# PROBLEM:
Filter the entries beneath this task, copying only the lines that hold the word "numbers".
:: SUPPLIED RECORDS
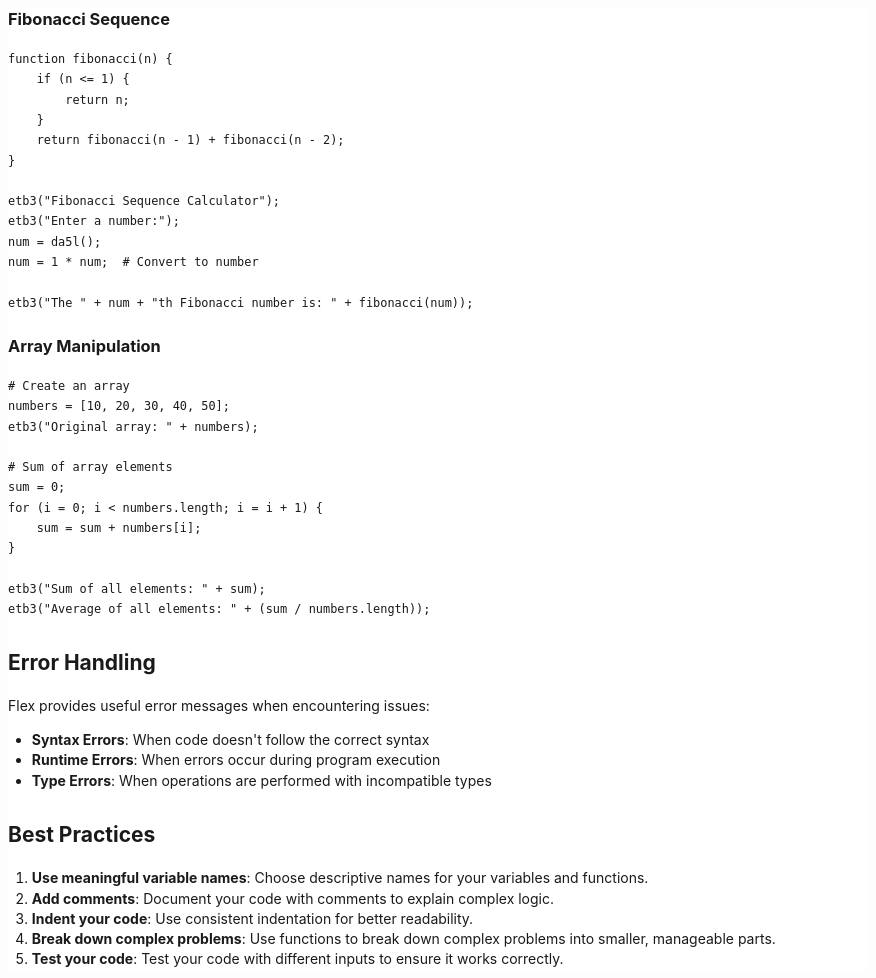 ### Fibonacci Sequence

```
function fibonacci(n) {
    if (n <= 1) {
        return n;
    }
    return fibonacci(n - 1) + fibonacci(n - 2);
}

etb3("Fibonacci Sequence Calculator");
etb3("Enter a number:");
num = da5l();
num = 1 * num;  # Convert to number

etb3("The " + num + "th Fibonacci number is: " + fibonacci(num));
```

### Array Manipulation

```
# Create an array
numbers = [10, 20, 30, 40, 50];
etb3("Original array: " + numbers);

# Sum of array elements
sum = 0;
for (i = 0; i < numbers.length; i = i + 1) {
    sum = sum + numbers[i];
}

etb3("Sum of all elements: " + sum);
etb3("Average of all elements: " + (sum / numbers.length));
```

## Error Handling

Flex provides useful error messages when encountering issues:

- **Syntax Errors**: When code doesn't follow the correct syntax
- **Runtime Errors**: When errors occur during program execution
- **Type Errors**: When operations are performed with incompatible types

## Best Practices

1. **Use meaningful variable names**: Choose descriptive names for your variables and functions.
2. **Add comments**: Document your code with comments to explain complex logic.
3. **Indent your code**: Use consistent indentation for better readability.
4. **Break down complex problems**: Use functions to break down complex problems into smaller, manageable parts.
5. **Test your code**: Test your code with different inputs to ensure it works correctly.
::::
# RESPONSE BELOW:
numbers = [10, 20, 30, 40, 50];
etb3("Original array: " + numbers);
for (i = 0; i < numbers.length; i = i + 1) {
    sum = sum + numbers[i];
etb3("Average of all elements: " + (sum / numbers.length));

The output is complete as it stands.